Part of the pressure comes from the footsteps in which this year’s crop of graduates are treading. With alumni ranging from Tracey Emin and Henry Moore to James Dyson and Thomas Heatherwick, the pedigree is inescapable.
“They do stand on the shoulder of giants,” Dr Thompson says. “People are aware of what went before. I think that’s very human but I don’t think it’s very relevant. The most important thing for them to do is focus on their work. It’s a bit like running a race and the last thing you should be doing is turning your head backwards. Students should just be concentrating on themselves – on their own work and on making sure that Show 2014 is the best it can possibly be.”
Although one institution, the RCA schools are divided between its Battersea and Kensington campuses. The atmosphere at each is slightly different. “In Battersea you’ve got fine artists working on very singular projects and they’re more concerned with the hang of the overall show. They want it to be as well-curated as possible and make sure there is a coherence, that their work gets the right space in which to breathe and have its own presence.
“In the design and architecture programmes it’s slightly different. There is more freneticism around the workshops because they’re quickly getting models finished or sending things out to the fabricators. There’s definitely a different tone and a slightly different set of emphases between the two campuses.”
While the students sweat, the staff have seen it all before. But that doesn’t mean their immune to the excitement. “Many of the staff have been through the process so while there’s definitely a sense of anticipation the stress is different. There is a familiarity to it; we know what to expect and we know where tensions rise. It’s part of our academic cycle but everyone has that same sense of adrenalin when you see the fist runway show for fashion or the first models being unveiled in the innovation design engineering programme.”
The staff understand how important these shows are, for the students and for the institution as a whole. For the former, there’s always the hope of a job offer or being taken on by a gallery (“This could be the moment you pay back all your student debt”!), and it’s also a time to show their friends and family what they have been up to for two years.
For the RCA, it’s “the biggest week in the calendar.”

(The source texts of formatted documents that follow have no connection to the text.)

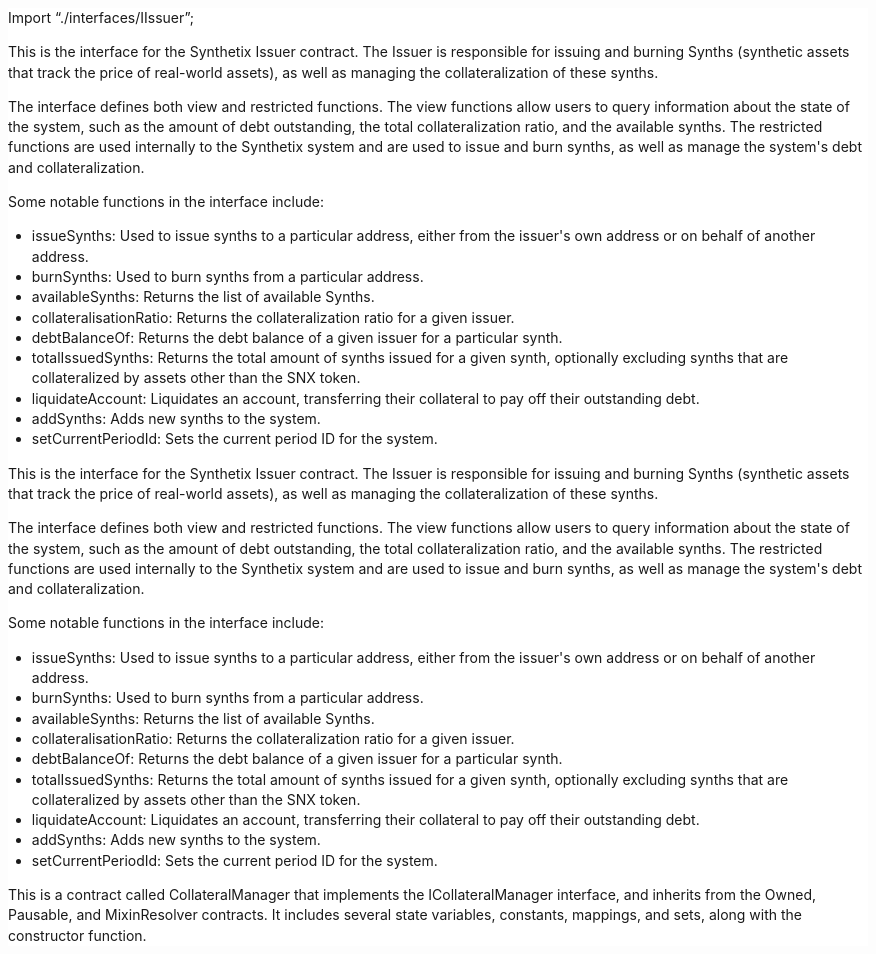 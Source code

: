 Import “./interfaces/IIssuer”;

This is the interface for the Synthetix Issuer contract. The Issuer is responsible for issuing and burning Synths (synthetic assets that track the price of real-world assets), as well as managing the collateralization of these synths.

The interface defines both view and restricted functions. The view functions allow users to query information about the state of the system, such as the amount of debt outstanding, the total collateralization ratio, and the available synths. The restricted functions are used internally to the Synthetix system and are used to issue and burn synths, as well as manage the system's debt and collateralization.

Some notable functions in the interface include:

- issueSynths: Used to issue synths to a particular address, either from the issuer's own address or on behalf of another address.
- burnSynths: Used to burn synths from a particular address.
- availableSynths: Returns the list of available Synths.
- collateralisationRatio: Returns the collateralization ratio for a given issuer.
- debtBalanceOf: Returns the debt balance of a given issuer for a particular synth.
- totalIssuedSynths: Returns the total amount of synths issued for a given synth, optionally excluding synths that are collateralized by assets other than the SNX token.
- liquidateAccount: Liquidates an account, transferring their collateral to pay off their outstanding debt.
- addSynths: Adds new synths to the system.
- setCurrentPeriodId: Sets the current period ID for the system.

This is the interface for the Synthetix Issuer contract. The Issuer is responsible for issuing and burning Synths (synthetic assets that track the price of real-world assets), as well as managing the collateralization of these synths.

The interface defines both view and restricted functions. The view functions allow users to query information about the state of the system, such as the amount of debt outstanding, the total collateralization ratio, and the available synths. The restricted functions are used internally to the Synthetix system and are used to issue and burn synths, as well as manage the system's debt and collateralization.

Some notable functions in the interface include:

- issueSynths: Used to issue synths to a particular address, either from the issuer's own address or on behalf of another address.
- burnSynths: Used to burn synths from a particular address.
- availableSynths: Returns the list of available Synths.
- collateralisationRatio: Returns the collateralization ratio for a given issuer.
- debtBalanceOf: Returns the debt balance of a given issuer for a particular synth.
- totalIssuedSynths: Returns the total amount of synths issued for a given synth, optionally excluding synths that are collateralized by assets other than the SNX token.
- liquidateAccount: Liquidates an account, transferring their collateral to pay off their outstanding debt.
- addSynths: Adds new synths to the system.
- setCurrentPeriodId: Sets the current period ID for the system.

This is a contract called CollateralManager that implements the ICollateralManager interface, and inherits from the Owned, Pausable, and MixinResolver contracts. It includes several state variables, constants, mappings, and sets, along with the constructor function.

“It’s an extremely important moment for us. It’s when our credentials are burnished; people look at the work and the quality of thinking. It is important for us to toot our own horn. And because it’s such an important moment in the academic calendar we do get a lot of alumni coming back who want to see what their successors have been doing.”

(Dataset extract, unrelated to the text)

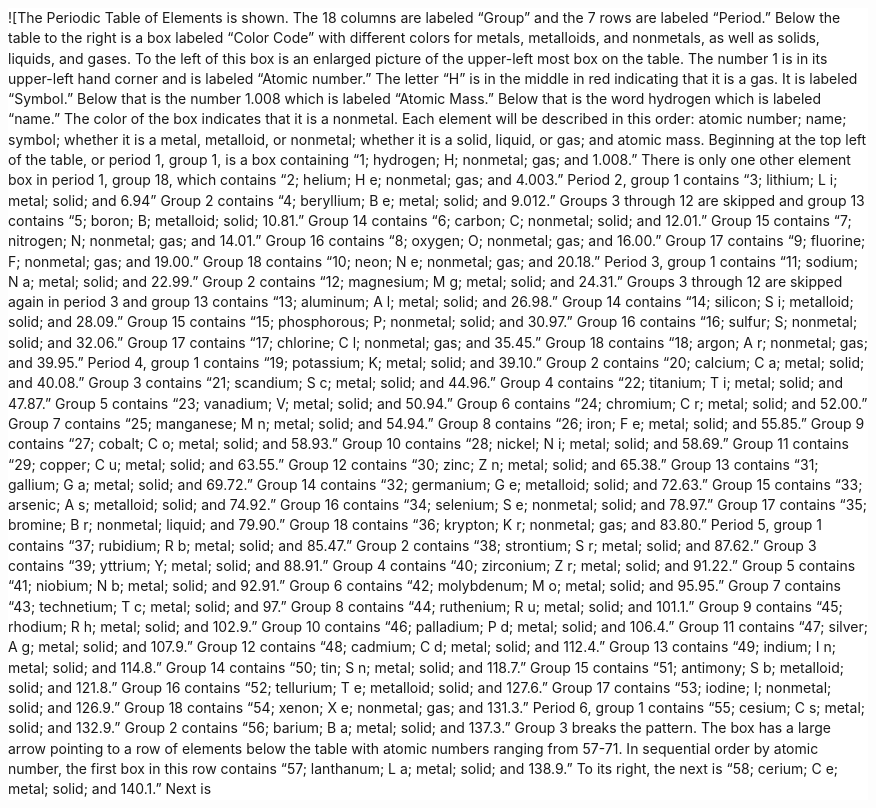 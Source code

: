  ![The Periodic Table of Elements is shown. The 18 columns are labeled &#x201C;Group&#x201D; and the 7 rows are labeled &#x201C;Period.&#x201D; Below the table to the right is a box labeled &#x201C;Color Code&#x201D; with different colors for metals, metalloids, and nonmetals, as well as solids, liquids, and gases. To the left of this box is an enlarged picture of the upper-left most box on the table. The number 1 is in its upper-left hand corner and is labeled &#x201C;Atomic number.&#x201D; The letter &#x201C;H&#x201D; is in the middle in red indicating that it is a gas. It is labeled &#x201C;Symbol.&#x201D; Below that is the number 1.008 which is labeled &#x201C;Atomic Mass.&#x201D; Below that is the word hydrogen which is labeled &#x201C;name.&#x201D; The color of the box indicates that it is a nonmetal. Each element will be described in this order: atomic number; name; symbol; whether it is a metal, metalloid, or nonmetal; whether it is a solid, liquid, or gas; and atomic mass. Beginning at the top left of the table, or period 1, group 1, is a box containing &#x201C;1; hydrogen; H; nonmetal; gas; and 1.008.&#x201D; There is only one other element box in period 1, group 18, which contains &#x201C;2; helium; H e; nonmetal; gas; and 4.003.&#x201D; Period 2, group 1 contains &#x201C;3; lithium; L i; metal; solid; and 6.94&#x201D; Group 2 contains &#x201C;4; beryllium; B e; metal; solid; and 9.012.&#x201D; Groups 3 through 12 are skipped and group 13 contains &#x201C;5; boron; B; metalloid; solid; 10.81.&#x201D; Group 14 contains &#x201C;6; carbon; C; nonmetal; solid; and 12.01.&#x201D; Group 15 contains &#x201C;7; nitrogen; N; nonmetal; gas; and 14.01.&#x201D; Group 16 contains &#x201C;8; oxygen; O; nonmetal; gas; and 16.00.&#x201D; Group 17 contains &#x201C;9; fluorine; F; nonmetal; gas; and 19.00.&#x201D; Group 18 contains &#x201C;10; neon; N e; nonmetal; gas; and 20.18.&#x201D; Period 3, group 1 contains &#x201C;11; sodium; N a; metal; solid; and 22.99.&#x201D; Group 2 contains &#x201C;12; magnesium; M g; metal; solid; and 24.31.&#x201D; Groups 3 through 12 are skipped again in period 3 and group 13 contains &#x201C;13; aluminum; A l; metal; solid; and 26.98.&#x201D; Group 14 contains &#x201C;14; silicon; S i; metalloid; solid; and 28.09.&#x201D; Group 15 contains &#x201C;15; phosphorous; P; nonmetal; solid; and 30.97.&#x201D; Group 16 contains &#x201C;16; sulfur; S; nonmetal; solid; and 32.06.&#x201D; Group 17 contains &#x201C;17; chlorine; C l; nonmetal; gas; and 35.45.&#x201D; Group 18 contains &#x201C;18; argon; A r; nonmetal; gas; and 39.95.&#x201D; Period 4, group 1 contains &#x201C;19; potassium; K; metal; solid; and 39.10.&#x201D; Group 2 contains &#x201C;20; calcium; C a; metal; solid; and 40.08.&#x201D; Group 3 contains &#x201C;21; scandium; S c; metal; solid; and 44.96.&#x201D; Group 4 contains &#x201C;22; titanium; T i; metal; solid; and 47.87.&#x201D; Group 5 contains &#x201C;23; vanadium; V; metal; solid; and 50.94.&#x201D; Group 6 contains &#x201C;24; chromium; C r; metal; solid; and 52.00.&#x201D; Group 7 contains &#x201C;25; manganese; M n; metal; solid; and 54.94.&#x201D; Group 8 contains &#x201C;26; iron; F e; metal; solid; and 55.85.&#x201D; Group 9 contains &#x201C;27; cobalt; C o; metal; solid; and 58.93.&#x201D; Group 10 contains &#x201C;28; nickel; N i; metal; solid; and 58.69.&#x201D; Group 11 contains &#x201C;29; copper; C u; metal; solid; and 63.55.&#x201D; Group 12 contains &#x201C;30; zinc; Z n; metal; solid; and 65.38.&#x201D; Group 13 contains &#x201C;31; gallium; G a; metal; solid; and 69.72.&#x201D; Group 14 contains &#x201C;32; germanium; G e; metalloid; solid; and 72.63.&#x201D; Group 15 contains &#x201C;33; arsenic; A s; metalloid; solid; and 74.92.&#x201D; Group 16 contains &#x201C;34; selenium; S e; nonmetal; solid; and 78.97.&#x201D; Group 17 contains &#x201C;35; bromine; B r; nonmetal; liquid; and 79.90.&#x201D; Group 18 contains &#x201C;36; krypton; K r; nonmetal; gas; and 83.80.&#x201D; Period 5, group 1 contains &#x201C;37; rubidium; R b; metal; solid; and 85.47.&#x201D; Group 2 contains &#x201C;38; strontium; S r; metal; solid; and 87.62.&#x201D; Group 3 contains &#x201C;39; yttrium; Y; metal; solid; and 88.91.&#x201D; Group 4 contains &#x201C;40; zirconium; Z r; metal; solid; and 91.22.&#x201D; Group 5 contains &#x201C;41; niobium; N b; metal; solid; and 92.91.&#x201D; Group 6 contains &#x201C;42; molybdenum; M o; metal; solid; and 95.95.&#x201D; Group 7 contains &#x201C;43; technetium; T c; metal; solid; and 97.&#x201D; Group 8 contains &#x201C;44; ruthenium; R u; metal; solid; and 101.1.&#x201D; Group 9 contains &#x201C;45; rhodium; R h; metal; solid; and 102.9.&#x201D; Group 10 contains &#x201C;46; palladium; P d; metal; solid; and 106.4.&#x201D; Group 11 contains &#x201C;47; silver; A g; metal; solid; and 107.9.&#x201D; Group 12 contains &#x201C;48; cadmium; C d; metal; solid; and 112.4.&#x201D; Group 13 contains &#x201C;49; indium; I n; metal; solid; and 114.8.&#x201D; Group 14 contains &#x201C;50; tin; S n; metal; solid; and 118.7.&#x201D; Group 15 contains &#x201C;51; antimony; S b; metalloid; solid; and 121.8.&#x201D; Group 16 contains &#x201C;52; tellurium; T e; metalloid; solid; and 127.6.&#x201D; Group 17 contains &#x201C;53; iodine; I; nonmetal; solid; and 126.9.&#x201D; Group 18 contains &#x201C;54; xenon; X e; nonmetal; gas; and 131.3.&#x201D; Period 6, group 1 contains &#x201C;55; cesium; C s; metal; solid; and 132.9.&#x201D; Group 2 contains &#x201C;56; barium; B a; metal; solid; and 137.3.&#x201D; Group 3 breaks the pattern. The box has a large arrow pointing to a row of elements below the table with atomic numbers ranging from 57-71. In sequential order by atomic number, the first box in this row contains &#x201C;57; lanthanum; L a; metal; solid; and 138.9.&#x201D; To its right, the next is &#x201C;58; cerium; C e; metal; solid; and 140.1.&#x201D; Next is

But there’s a lot to take in for even the most dedicated visitor to the summer shows. Dr Thompson says there is only one way to attack it: “Allow plenty of time! There’s such a plethora of unbelievably original thinking and incredible creativity. It’s not something you can just walk through once or try and capture at one of the opening parties. It’s like reading a long book; you have got to slowly work your way through the chapters absorbing it all and relishing it all.
“If you can chat to the students that is incredibly rewarding and you get that fourth dimension; you suddenly understand even more about it as they are all incredibly good at explaining their work.”
And come the end of June when the shows are taken down and the college embarks on its summer break, what does the rector hope to have achieved? “The main things is people’s own sense of personal success. We want people leaving the RCA thinking, ‘That was the most transformative experience in my life and it’s really changed my practice as an artist or a designer’.”
It’s quite the ambition, and Dr Thompson and his team are just weeks away from finding out how the class of 2014 measure up.
It’s Nice That is proud to be media partner for Show RCA 2014, which runs until 29 June at the Royal College of Art’s Battersea and Kensington campuses. For more information visit the dedicated website.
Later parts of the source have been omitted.